Die Rolle der Super-PACs

Super-PACs sind die „Innovation“ dieser US-Wahl. Sie sind die Folge eines höchstgerichtlichen Urteils aus dem Jahr 2010 („Citizens United v. Federal Election Commission“), wonach „Political Action Committees“ – Lobbying- und Kampagnenorganisationen zur Unterstützung oder Bekämpfung von KandidatInnen, Gesetzesinitiativen etc. – uneingeschränkt Spenden annehmen und Geld ausgeben dürfen, solange sie sich nicht mit der Kampagne eines Kandidaten koordinieren. (Wie man sich erfolgreich nicht koordiniert, haben Jon Stewart und Stephen Colbert erfolgreich – und sehr unterhaltsam – vorgezeigt.)

Das „Citizens United“-Urteil war eine schwere Niederlage für die Federal Elections Comission (FEC), jene staatliche Einrichtung, die für die Überwachung der Kampagnenfinanzierung in den USA zuständig ist. Prinzipiell müssen alle Spendeneingänge bei der FEC gemeldet werden. Dabei gibt es eigentlich – je nach Spender und Empfänger – unterschiedliche Limits, z.

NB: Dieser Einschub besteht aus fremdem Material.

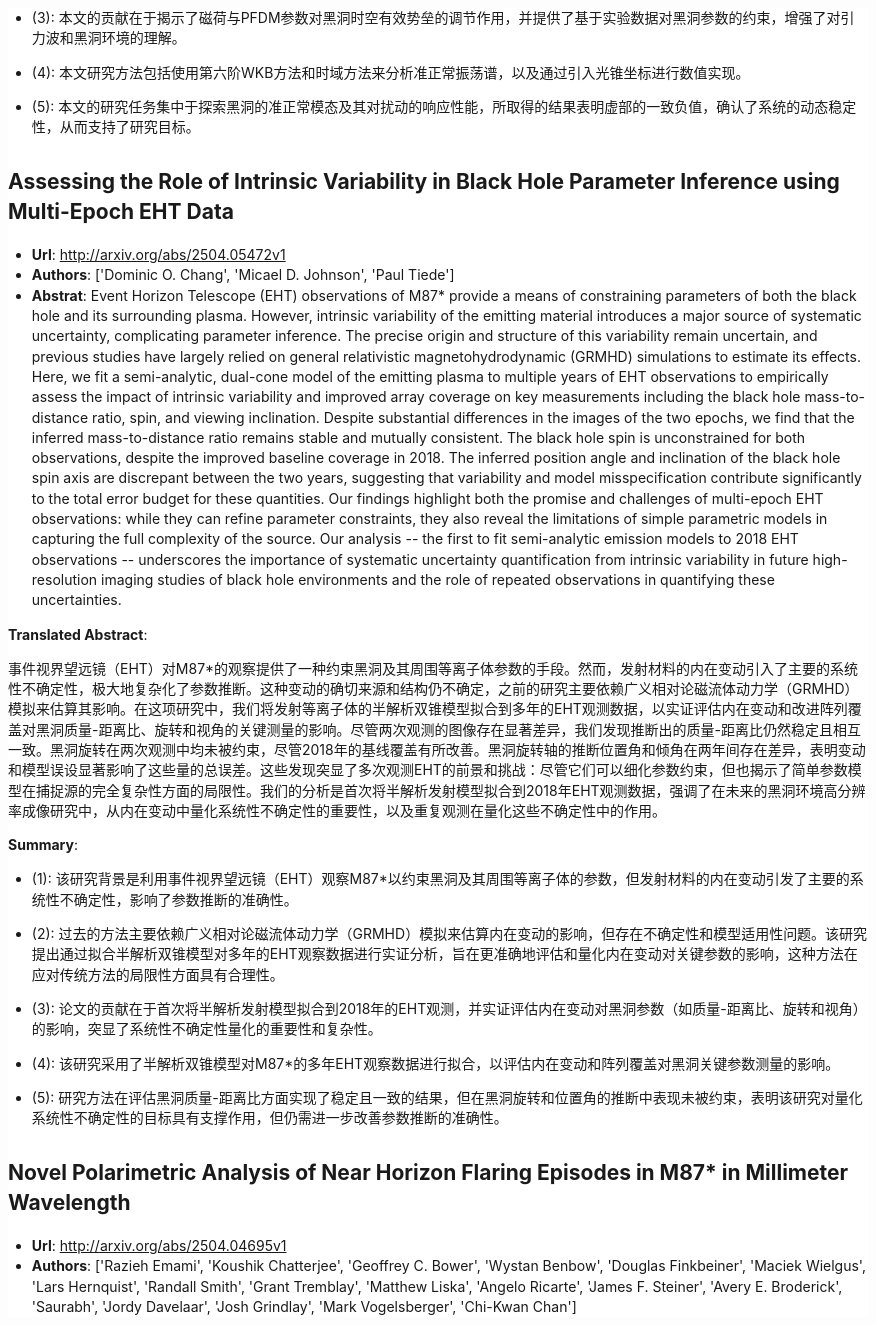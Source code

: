 - (3): 本文的贡献在于揭示了磁荷与PFDM参数对黑洞时空有效势垒的调节作用，并提供了基于实验数据对黑洞参数的约束，增强了对引力波和黑洞环境的理解。

- (4): 本文研究方法包括使用第六阶WKB方法和时域方法来分析准正常振荡谱，以及通过引入光锥坐标进行数值实现。

- (5): 本文的研究任务集中于探索黑洞的准正常模态及其对扰动的响应性能，所取得的结果表明虚部的一致负值，确认了系统的动态稳定性，从而支持了研究目标。


## Assessing the Role of Intrinsic Variability in Black Hole Parameter Inference using Multi-Epoch EHT Data
- **Url**: http://arxiv.org/abs/2504.05472v1
- **Authors**: ['Dominic O. Chang', 'Micael D. Johnson', 'Paul Tiede']
- **Abstrat**: Event Horizon Telescope (EHT) observations of M87* provide a means of constraining parameters of both the black hole and its surrounding plasma. However, intrinsic variability of the emitting material introduces a major source of systematic uncertainty, complicating parameter inference. The precise origin and structure of this variability remain uncertain, and previous studies have largely relied on general relativistic magnetohydrodynamic (GRMHD) simulations to estimate its effects. Here, we fit a semi-analytic, dual-cone model of the emitting plasma to multiple years of EHT observations to empirically assess the impact of intrinsic variability and improved array coverage on key measurements including the black hole mass-to-distance ratio, spin, and viewing inclination. Despite substantial differences in the images of the two epochs, we find that the inferred mass-to-distance ratio remains stable and mutually consistent. The black hole spin is unconstrained for both observations, despite the improved baseline coverage in 2018. The inferred position angle and inclination of the black hole spin axis are discrepant between the two years, suggesting that variability and model misspecification contribute significantly to the total error budget for these quantities. Our findings highlight both the promise and challenges of multi-epoch EHT observations: while they can refine parameter constraints, they also reveal the limitations of simple parametric models in capturing the full complexity of the source. Our analysis -- the first to fit semi-analytic emission models to 2018 EHT observations -- underscores the importance of systematic uncertainty quantification from intrinsic variability in future high-resolution imaging studies of black hole environments and the role of repeated observations in quantifying these uncertainties.


**Translated Abstract**: 

事件视界望远镜（EHT）对M87*的观察提供了一种约束黑洞及其周围等离子体参数的手段。然而，发射材料的内在变动引入了主要的系统性不确定性，极大地复杂化了参数推断。这种变动的确切来源和结构仍不确定，之前的研究主要依赖广义相对论磁流体动力学（GRMHD）模拟来估算其影响。在这项研究中，我们将发射等离子体的半解析双锥模型拟合到多年的EHT观测数据，以实证评估内在变动和改进阵列覆盖对黑洞质量-距离比、旋转和视角的关键测量的影响。尽管两次观测的图像存在显著差异，我们发现推断出的质量-距离比仍然稳定且相互一致。黑洞旋转在两次观测中均未被约束，尽管2018年的基线覆盖有所改善。黑洞旋转轴的推断位置角和倾角在两年间存在差异，表明变动和模型误设显著影响了这些量的总误差。这些发现突显了多次观测EHT的前景和挑战：尽管它们可以细化参数约束，但也揭示了简单参数模型在捕捉源的完全复杂性方面的局限性。我们的分析是首次将半解析发射模型拟合到2018年EHT观测数据，强调了在未来的黑洞环境高分辨率成像研究中，从内在变动中量化系统性不确定性的重要性，以及重复观测在量化这些不确定性中的作用。

**Summary**:

- (1): 该研究背景是利用事件视界望远镜（EHT）观察M87*以约束黑洞及其周围等离子体的参数，但发射材料的内在变动引发了主要的系统性不确定性，影响了参数推断的准确性。

- (2): 过去的方法主要依赖广义相对论磁流体动力学（GRMHD）模拟来估算内在变动的影响，但存在不确定性和模型适用性问题。该研究提出通过拟合半解析双锥模型对多年的EHT观察数据进行实证分析，旨在更准确地评估和量化内在变动对关键参数的影响，这种方法在应对传统方法的局限性方面具有合理性。

- (3): 论文的贡献在于首次将半解析发射模型拟合到2018年的EHT观测，并实证评估内在变动对黑洞参数（如质量-距离比、旋转和视角）的影响，突显了系统性不确定性量化的重要性和复杂性。

- (4): 该研究采用了半解析双锥模型对M87*的多年EHT观察数据进行拟合，以评估内在变动和阵列覆盖对黑洞关键参数测量的影响。

- (5): 研究方法在评估黑洞质量-距离比方面实现了稳定且一致的结果，但在黑洞旋转和位置角的推断中表现未被约束，表明该研究对量化系统性不确定性的目标具有支撑作用，但仍需进一步改善参数推断的准确性。


## Novel Polarimetric Analysis of Near Horizon Flaring Episodes in M87* in Millimeter Wavelength
- **Url**: http://arxiv.org/abs/2504.04695v1
- **Authors**: ['Razieh Emami', 'Koushik Chatterjee', 'Geoffrey C. Bower', 'Wystan Benbow', 'Douglas Finkbeiner', 'Maciek Wielgus', 'Lars Hernquist', 'Randall Smith', 'Grant Tremblay', 'Matthew Liska', 'Angelo Ricarte', 'James F. Steiner', 'Avery E. Broderick', 'Saurabh', 'Jordy Davelaar', 'Josh Grindlay', 'Mark Vogelsberger', 'Chi-Kwan Chan']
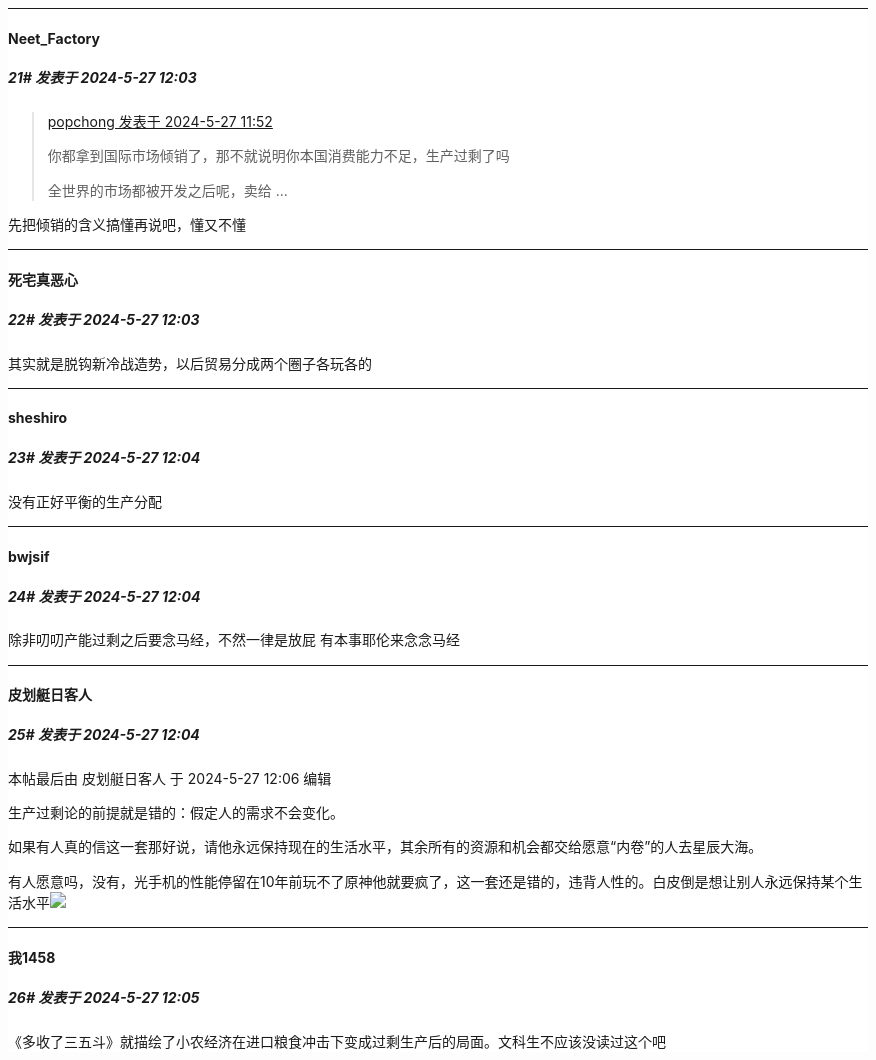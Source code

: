 *****

####  Neet_Factory  
##### 21#       发表于 2024-5-27 12:03

<blockquote><a href="httphttps://bbs.saraba1st.com/2b/forum.php?mod=redirect&amp;goto=findpost&amp;pid=65017396&amp;ptid=2185032" target="_blank">popchong 发表于 2024-5-27 11:52</a>

你都拿到国际市场倾销了，那不就说明你本国消费能力不足，生产过剩了吗

全世界的市场都被开发之后呢，卖给 ...</blockquote>
先把倾销的含义搞懂再说吧，懂又不懂

*****

####  死宅真恶心  
##### 22#       发表于 2024-5-27 12:03

其实就是脱钩新冷战造势，以后贸易分成两个圈子各玩各的

*****

####  sheshiro  
##### 23#       发表于 2024-5-27 12:04

没有正好平衡的生产分配

*****

####  bwjsif  
##### 24#       发表于 2024-5-27 12:04

除非叨叨产能过剩之后要念马经，不然一律是放屁
有本事耶伦来念念马经

*****

####  皮划艇日客人  
##### 25#       发表于 2024-5-27 12:04

 本帖最后由 皮划艇日客人 于 2024-5-27 12:06 编辑 

生产过剩论的前提就是错的：假定人的需求不会变化。

如果有人真的信这一套那好说，请他永远保持现在的生活水平，其余所有的资源和机会都交给愿意“内卷”的人去星辰大海。

有人愿意吗，没有，光手机的性能停留在10年前玩不了原神他就要疯了，这一套还是错的，违背人性的。白皮倒是想让别人永远保持某个生活水平<img src="https://static.saraba1st.com/image/smiley/face/141.gif" referrerpolicy="no-referrer">

*****

####  我1458  
##### 26#       发表于 2024-5-27 12:05

《多收了三五斗》就描绘了小农经济在进口粮食冲击下变成过剩生产后的局面。文科生不应该没读过这个吧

B. darf eine Person pro Wahl maximal 2.500 US-Dollar an eine Kampagne spenden – da Vorwahlen und Wahlen dabei getrennt betrachtet werden, macht das in Summe 5.000 US-Dollar pro Wahlsaison. (Die New York Times erklären in ihrem „Guide to donations“ die unzähligen Varianten des Spendens sehr übersichtlich.)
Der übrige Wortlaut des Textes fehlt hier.